For the United States, it chose Chicago, then the second city. In explaining why they chose Chicago and not some other place, the editors gave several reasons, of which I remember only one, but I have been marveling about it over the past 40-some years: "Unlike American cities like Boston, Chicago was never devastated by a great fire."

(I looked it up, and indeed Boston was devastated by a big fire, but that was in the early 18th century when Boston was, by modern measurements, not even big enough to be a middling county seat.)

Is it possible, I wondered then and wonder now, that my notions about France's second city (Marseille, which I have never visited) are as screwy as Le Monde's notions about Chicago?

My answer was and is, yes.

I keep that in mind with everything I write that is not based on personal observation. Which has not prevented me from forming decided notions about faraway places, but I try to make sure they are based on good sources.

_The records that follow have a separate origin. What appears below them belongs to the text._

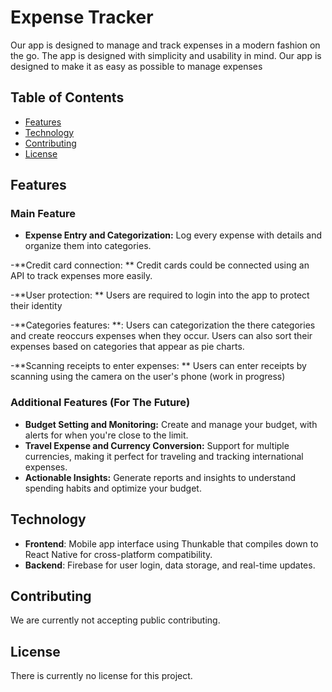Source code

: # Expense Tracker

Our app is designed to manage and track expenses in a modern fashion on the go. The app is designed with simplicity and usability in mind. Our app is designed to make it as easy as possible to manage expenses

## Table of Contents
- [Features](#features)
- [Technology](#technology)
- [Contributing](#contributing)
- [License](#license)

## Features

### Main Feature
- **Expense Entry and Categorization:** Log every expense with details and organize them into categories.

-**Credit card connection: ** Credit cards could be connected using an API to track expenses more easily.

-**User protection: ** Users are required to login into the app to protect their identity

-**Categories features: **: Users can categorization the there categories and create reoccurs expenses when they occur. Users can also sort their expenses based on categories that appear as pie charts.

-**Scanning receipts to enter expenses: ** Users can enter receipts by scanning using the camera on the user's phone (work in progress)

### Additional Features (For The Future)
- **Budget Setting and Monitoring:** Create and manage your budget, with alerts for when you're close to the limit.
- **Travel Expense and Currency Conversion:** Support for multiple currencies, making it perfect for traveling and tracking international expenses.
- **Actionable Insights:** Generate reports and insights to understand spending habits and optimize your budget.

## Technology
- **Frontend**: Mobile app interface using Thunkable that compiles down to React Native for cross-platform compatibility.
- **Backend**: Firebase for user login, data storage, and real-time updates.

## Contributing
We are currently not accepting public contributing.

## License
There is currently no license for this project.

I bring this up because of a New York Times story about how the people who live in Iraq (who really shouldn't be called Iraqis) are splintering their country. RtO has, since its inception and in many ways, doubted that a place called Iraq has any beyond a purely notional existence. This has led me to disagree with people who have had experience of Iraq, like Rory Stewart.

Believe me, when I do that I like to have solid reasons. In the case of Stewart, some of the evidence came right out of his book. (It is remarkable how many people, like Beauregard Bear in Pogo who could write but couldn't read, either don't read or do not understand the books they write.)

One of the joys of reading Stewart is his naïve restatement of the obvious. Early on, he decided that the approach of the Coalition Provisional Authority -- trying to deal with and amalgamate various former underdog factions (few of which had any higher ambition than being overdogs for a while) -- was wrong. Stewart thought the CPA should have worked through the sports leagues, the only organizations in the area that cut across all factions.

Do I have to say that if the only thing you have in common is soccer, you don't have the makings of a nation?
I wrote that in June 2008, very early in the run of RtO. It holds up well, does it not? (That review seems also to have been the first time I advocated, in print anyway, a free and independent Great Kurdistan, a theme I have returned to many times. That looks good, too, all these years later, does it not?)

All this leads up to a startling, if not surprising to me, admission by someone thought to be (by herself and others) a leading observer of Iraq society, Phebe Marr.

Allah knows she has had sufficient time to get it right, having studied Iraq since 1957. Still, she got it wrong:

“It never occurred to me when I wrote this that it would be a question if Iraq stays together,” said Ms. Marr, who is working on a new edition.